Content starts

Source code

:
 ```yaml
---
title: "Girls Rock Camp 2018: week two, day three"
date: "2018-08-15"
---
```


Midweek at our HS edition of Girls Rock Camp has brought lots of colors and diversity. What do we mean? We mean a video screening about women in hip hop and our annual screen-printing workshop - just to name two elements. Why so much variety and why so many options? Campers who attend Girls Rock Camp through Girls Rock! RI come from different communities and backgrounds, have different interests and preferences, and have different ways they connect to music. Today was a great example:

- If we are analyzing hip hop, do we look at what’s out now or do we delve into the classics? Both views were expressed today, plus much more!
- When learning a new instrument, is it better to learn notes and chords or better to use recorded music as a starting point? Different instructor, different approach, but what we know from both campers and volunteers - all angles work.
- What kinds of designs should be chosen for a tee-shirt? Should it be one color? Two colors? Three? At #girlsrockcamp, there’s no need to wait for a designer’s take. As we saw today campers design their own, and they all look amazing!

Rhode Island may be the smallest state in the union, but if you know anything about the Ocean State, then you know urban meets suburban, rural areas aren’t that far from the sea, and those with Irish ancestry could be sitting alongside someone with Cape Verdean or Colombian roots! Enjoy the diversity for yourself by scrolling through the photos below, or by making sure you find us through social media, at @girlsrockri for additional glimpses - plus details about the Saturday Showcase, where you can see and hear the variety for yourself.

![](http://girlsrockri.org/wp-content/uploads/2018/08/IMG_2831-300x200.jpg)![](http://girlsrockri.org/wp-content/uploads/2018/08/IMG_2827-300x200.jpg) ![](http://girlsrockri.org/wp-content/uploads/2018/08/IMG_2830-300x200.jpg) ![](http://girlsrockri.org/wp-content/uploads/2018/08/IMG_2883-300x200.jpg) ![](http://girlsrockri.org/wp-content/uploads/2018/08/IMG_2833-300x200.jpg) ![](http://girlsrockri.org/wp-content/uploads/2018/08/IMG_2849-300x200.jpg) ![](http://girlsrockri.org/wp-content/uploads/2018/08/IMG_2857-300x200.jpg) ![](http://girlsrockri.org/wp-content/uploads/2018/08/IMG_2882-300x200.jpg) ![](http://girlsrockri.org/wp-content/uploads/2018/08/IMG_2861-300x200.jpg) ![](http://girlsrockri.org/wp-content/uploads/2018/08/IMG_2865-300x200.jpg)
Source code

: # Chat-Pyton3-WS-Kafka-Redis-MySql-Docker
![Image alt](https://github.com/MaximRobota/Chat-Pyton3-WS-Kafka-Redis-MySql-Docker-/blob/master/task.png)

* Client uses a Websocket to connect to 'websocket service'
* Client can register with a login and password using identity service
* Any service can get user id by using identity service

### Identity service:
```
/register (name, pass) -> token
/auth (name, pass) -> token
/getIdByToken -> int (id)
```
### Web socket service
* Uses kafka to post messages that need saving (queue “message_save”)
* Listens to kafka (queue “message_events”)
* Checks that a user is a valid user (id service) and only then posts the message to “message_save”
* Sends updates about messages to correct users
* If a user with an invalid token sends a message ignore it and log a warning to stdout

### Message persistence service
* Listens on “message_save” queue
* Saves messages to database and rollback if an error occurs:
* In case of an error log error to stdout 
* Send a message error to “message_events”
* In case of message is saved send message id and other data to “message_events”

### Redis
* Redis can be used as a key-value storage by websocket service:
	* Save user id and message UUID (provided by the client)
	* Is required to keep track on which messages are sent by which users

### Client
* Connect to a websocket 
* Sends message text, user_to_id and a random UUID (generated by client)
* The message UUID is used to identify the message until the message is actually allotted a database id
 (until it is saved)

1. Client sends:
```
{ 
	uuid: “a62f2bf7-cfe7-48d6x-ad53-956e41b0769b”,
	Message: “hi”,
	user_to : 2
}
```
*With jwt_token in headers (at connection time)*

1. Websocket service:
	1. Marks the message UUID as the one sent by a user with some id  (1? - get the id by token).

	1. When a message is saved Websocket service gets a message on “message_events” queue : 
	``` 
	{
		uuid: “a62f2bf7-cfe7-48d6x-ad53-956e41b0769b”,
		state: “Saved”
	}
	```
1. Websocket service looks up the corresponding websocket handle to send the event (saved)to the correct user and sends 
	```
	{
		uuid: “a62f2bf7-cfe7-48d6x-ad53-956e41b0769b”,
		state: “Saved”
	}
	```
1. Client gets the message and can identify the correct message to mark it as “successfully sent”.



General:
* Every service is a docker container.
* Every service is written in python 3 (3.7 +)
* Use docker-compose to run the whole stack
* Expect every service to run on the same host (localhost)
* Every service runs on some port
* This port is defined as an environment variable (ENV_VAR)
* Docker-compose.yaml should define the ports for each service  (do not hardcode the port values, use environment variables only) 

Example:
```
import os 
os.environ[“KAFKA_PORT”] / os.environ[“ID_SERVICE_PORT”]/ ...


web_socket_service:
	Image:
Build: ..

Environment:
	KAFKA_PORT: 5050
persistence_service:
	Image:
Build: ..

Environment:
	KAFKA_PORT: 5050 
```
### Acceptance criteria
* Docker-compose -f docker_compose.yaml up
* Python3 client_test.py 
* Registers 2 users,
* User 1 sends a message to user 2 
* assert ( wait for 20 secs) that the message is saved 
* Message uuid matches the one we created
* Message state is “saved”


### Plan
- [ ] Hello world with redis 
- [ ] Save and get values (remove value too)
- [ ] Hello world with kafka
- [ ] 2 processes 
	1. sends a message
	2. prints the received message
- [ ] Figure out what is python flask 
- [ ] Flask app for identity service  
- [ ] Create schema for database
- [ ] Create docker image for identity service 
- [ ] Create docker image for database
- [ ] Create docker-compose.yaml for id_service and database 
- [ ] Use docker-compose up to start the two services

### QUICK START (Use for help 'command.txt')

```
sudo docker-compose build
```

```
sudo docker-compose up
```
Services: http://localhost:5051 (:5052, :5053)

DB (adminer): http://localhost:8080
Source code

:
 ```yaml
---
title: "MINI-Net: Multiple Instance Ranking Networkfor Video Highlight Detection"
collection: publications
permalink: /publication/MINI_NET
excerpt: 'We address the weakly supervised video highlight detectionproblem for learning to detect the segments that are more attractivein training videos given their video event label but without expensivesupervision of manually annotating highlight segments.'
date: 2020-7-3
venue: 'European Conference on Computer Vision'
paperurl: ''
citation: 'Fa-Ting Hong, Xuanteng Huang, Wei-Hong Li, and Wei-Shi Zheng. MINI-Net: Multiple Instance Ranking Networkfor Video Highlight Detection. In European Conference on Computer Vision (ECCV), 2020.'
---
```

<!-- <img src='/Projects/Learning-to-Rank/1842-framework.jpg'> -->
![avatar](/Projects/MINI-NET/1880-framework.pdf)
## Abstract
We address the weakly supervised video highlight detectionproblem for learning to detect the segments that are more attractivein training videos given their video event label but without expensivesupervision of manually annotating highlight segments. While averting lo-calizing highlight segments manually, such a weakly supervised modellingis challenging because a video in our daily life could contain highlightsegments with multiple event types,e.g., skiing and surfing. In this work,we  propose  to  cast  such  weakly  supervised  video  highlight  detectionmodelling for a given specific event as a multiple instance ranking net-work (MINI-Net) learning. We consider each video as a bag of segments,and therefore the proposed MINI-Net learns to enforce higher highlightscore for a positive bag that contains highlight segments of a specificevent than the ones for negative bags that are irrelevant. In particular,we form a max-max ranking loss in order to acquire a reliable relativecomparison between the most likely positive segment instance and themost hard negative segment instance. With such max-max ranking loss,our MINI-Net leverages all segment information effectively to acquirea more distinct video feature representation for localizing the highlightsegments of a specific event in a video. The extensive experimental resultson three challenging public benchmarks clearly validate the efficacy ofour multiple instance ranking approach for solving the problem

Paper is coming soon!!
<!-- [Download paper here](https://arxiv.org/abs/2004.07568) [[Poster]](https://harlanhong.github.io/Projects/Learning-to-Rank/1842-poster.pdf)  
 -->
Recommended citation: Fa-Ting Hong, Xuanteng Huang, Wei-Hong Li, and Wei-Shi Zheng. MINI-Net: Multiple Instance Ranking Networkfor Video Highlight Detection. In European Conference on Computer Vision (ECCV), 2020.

Content ends

→ **TRY IT**: Beginning at the line above with "message to user 2" and finishing at the line with "- [ ] Save and get values (remove value too)", return each line exactly and return nothing else.

→ **ANSWER FOR THE TASK**:
* User 1 sends a message to user 2 
* assert ( wait for 20 secs) that the message is saved 
* Message uuid matches the one we created
* Message state is “saved”


### Plan
- [ ] Hello world with redis 
- [ ] Save and get values (remove value too)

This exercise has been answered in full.